[WHAT NEEDS TO BE DONE] The records below must be transcribed exactly.

(Source texts of formatted documents)
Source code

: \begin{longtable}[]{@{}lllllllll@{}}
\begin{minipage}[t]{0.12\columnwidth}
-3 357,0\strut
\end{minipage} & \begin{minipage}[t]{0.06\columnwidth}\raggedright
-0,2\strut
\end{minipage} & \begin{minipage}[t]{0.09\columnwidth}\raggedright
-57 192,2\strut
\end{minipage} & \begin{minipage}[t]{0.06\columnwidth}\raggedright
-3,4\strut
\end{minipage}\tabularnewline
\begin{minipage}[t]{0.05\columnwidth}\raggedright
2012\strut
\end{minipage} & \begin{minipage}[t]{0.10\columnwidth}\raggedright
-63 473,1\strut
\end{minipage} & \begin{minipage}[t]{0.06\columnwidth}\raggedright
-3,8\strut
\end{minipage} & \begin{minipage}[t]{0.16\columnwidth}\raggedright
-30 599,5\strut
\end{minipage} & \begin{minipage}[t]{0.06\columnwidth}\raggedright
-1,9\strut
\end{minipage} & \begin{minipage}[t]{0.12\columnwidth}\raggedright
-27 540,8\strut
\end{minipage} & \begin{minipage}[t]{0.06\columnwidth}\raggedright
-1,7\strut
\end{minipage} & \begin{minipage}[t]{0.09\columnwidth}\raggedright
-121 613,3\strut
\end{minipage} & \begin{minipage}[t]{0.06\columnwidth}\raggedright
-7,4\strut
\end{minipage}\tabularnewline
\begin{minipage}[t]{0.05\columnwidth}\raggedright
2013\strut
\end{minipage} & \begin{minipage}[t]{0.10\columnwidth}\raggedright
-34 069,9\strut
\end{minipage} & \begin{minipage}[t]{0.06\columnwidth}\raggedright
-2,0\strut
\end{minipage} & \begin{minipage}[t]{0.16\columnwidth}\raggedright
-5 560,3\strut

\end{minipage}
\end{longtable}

[WRITTEN ANSWER]
Source code

: \begin{longtable}[]{@{}lllllllll@{}}
\begin{minipage}[t]{0.12\columnwidth}
-3 357,0\strut
\end{minipage} & \begin{minipage}[t]{0.06\columnwidth}\raggedright
-0,2\strut
\end{minipage} & \begin{minipage}[t]{0.09\columnwidth}\raggedright
-57 192,2\strut
\end{minipage} & \begin{minipage}[t]{0.06\columnwidth}\raggedright
-3,4\strut
\end{minipage}\tabularnewline
\begin{minipage}[t]{0.05\columnwidth}\raggedright
2012\strut
\end{minipage} & \begin{minipage}[t]{0.10\columnwidth}\raggedright
-63 473,1\strut
\end{minipage} & \begin{minipage}[t]{0.06\columnwidth}\raggedright
-3,8\strut
\end{minipage} & \begin{minipage}[t]{0.16\columnwidth}\raggedright
-30 599,5\strut
\end{minipage} & \begin{minipage}[t]{0.06\columnwidth}\raggedright
-1,9\strut
\end{minipage} & \begin{minipage}[t]{0.12\columnwidth}\raggedright
-27 540,8\strut
\end{minipage} & \begin{minipage}[t]{0.06\columnwidth}\raggedright
-1,7\strut
\end{minipage} & \begin{minipage}[t]{0.09\columnwidth}\raggedright
-121 613,3\strut
\end{minipage} & \begin{minipage}[t]{0.06\columnwidth}\raggedright
-7,4\strut
\end{minipage}\tabularnewline
\begin{minipage}[t]{0.05\columnwidth}\raggedright
2013\strut
\end{minipage} & \begin{minipage}[t]{0.10\columnwidth}\raggedright
-34 069,9\strut
\end{minipage} & \begin{minipage}[t]{0.06\columnwidth}\raggedright
-2,0\strut
\end{minipage} & \begin{minipage}[t]{0.16\columnwidth}\raggedright
-5 560,3\strut

\end{minipage}
\end{longtable}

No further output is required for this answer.